Your instructions ▸
What lines of the data include the string "will"? Copy them all.
START Recorded data
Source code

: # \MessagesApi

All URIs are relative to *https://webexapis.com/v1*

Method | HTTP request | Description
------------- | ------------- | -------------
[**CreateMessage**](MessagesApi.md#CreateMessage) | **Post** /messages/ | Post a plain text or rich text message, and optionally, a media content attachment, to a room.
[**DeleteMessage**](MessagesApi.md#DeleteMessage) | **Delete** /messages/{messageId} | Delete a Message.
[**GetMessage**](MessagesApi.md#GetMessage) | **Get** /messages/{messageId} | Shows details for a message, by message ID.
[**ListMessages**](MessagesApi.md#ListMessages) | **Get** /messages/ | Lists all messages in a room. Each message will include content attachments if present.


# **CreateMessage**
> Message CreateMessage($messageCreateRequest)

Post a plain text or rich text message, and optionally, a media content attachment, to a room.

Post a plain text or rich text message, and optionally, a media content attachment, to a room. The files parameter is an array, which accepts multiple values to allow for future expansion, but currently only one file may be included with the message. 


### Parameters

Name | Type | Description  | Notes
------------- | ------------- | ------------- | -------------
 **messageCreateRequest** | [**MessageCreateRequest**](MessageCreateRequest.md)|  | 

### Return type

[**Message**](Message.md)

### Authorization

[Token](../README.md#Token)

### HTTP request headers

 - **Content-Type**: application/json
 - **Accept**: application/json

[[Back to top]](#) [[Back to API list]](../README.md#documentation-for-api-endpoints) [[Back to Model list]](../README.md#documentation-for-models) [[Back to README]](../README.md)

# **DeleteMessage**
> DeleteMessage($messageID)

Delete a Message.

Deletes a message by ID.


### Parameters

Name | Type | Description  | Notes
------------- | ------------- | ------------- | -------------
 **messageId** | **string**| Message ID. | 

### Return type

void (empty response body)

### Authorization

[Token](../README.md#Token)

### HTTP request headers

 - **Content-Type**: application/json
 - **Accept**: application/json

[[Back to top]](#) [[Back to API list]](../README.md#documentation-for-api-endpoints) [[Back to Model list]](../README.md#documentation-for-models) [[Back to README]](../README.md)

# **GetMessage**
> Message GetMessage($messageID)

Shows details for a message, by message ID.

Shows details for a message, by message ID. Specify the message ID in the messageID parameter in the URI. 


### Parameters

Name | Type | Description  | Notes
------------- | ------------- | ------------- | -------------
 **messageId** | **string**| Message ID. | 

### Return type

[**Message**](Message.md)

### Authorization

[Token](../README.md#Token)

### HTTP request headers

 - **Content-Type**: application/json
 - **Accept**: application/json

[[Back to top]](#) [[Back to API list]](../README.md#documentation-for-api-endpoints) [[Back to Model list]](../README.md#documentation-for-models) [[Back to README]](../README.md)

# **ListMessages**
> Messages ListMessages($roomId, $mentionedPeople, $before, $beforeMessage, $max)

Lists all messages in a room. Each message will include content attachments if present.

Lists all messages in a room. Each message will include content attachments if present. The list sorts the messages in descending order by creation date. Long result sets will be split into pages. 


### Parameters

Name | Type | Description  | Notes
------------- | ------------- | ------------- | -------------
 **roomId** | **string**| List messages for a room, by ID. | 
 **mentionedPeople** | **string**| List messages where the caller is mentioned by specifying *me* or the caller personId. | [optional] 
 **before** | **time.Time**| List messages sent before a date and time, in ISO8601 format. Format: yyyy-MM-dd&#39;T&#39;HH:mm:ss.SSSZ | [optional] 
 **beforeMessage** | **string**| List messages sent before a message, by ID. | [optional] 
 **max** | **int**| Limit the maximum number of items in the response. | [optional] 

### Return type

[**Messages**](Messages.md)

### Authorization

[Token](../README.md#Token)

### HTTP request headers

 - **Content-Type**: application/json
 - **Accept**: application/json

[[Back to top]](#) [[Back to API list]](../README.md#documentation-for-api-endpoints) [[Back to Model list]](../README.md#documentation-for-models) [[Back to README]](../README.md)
END Recorded data
START Recorded data
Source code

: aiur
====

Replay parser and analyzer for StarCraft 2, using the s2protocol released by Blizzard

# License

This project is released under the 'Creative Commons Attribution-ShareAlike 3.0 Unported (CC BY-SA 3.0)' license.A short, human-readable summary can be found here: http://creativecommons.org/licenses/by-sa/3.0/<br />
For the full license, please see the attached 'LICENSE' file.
END Recorded data
Final answer ▸
[**ListMessages**](MessagesApi.md#ListMessages) | **Get** /messages/ | Lists all messages in a room. Each message will include content attachments if present.
Lists all messages in a room. Each message will include content attachments if present.
Lists all messages in a room. Each message will include content attachments if present. The list sorts the messages in descending order by creation date. Long result sets will be split into pages. 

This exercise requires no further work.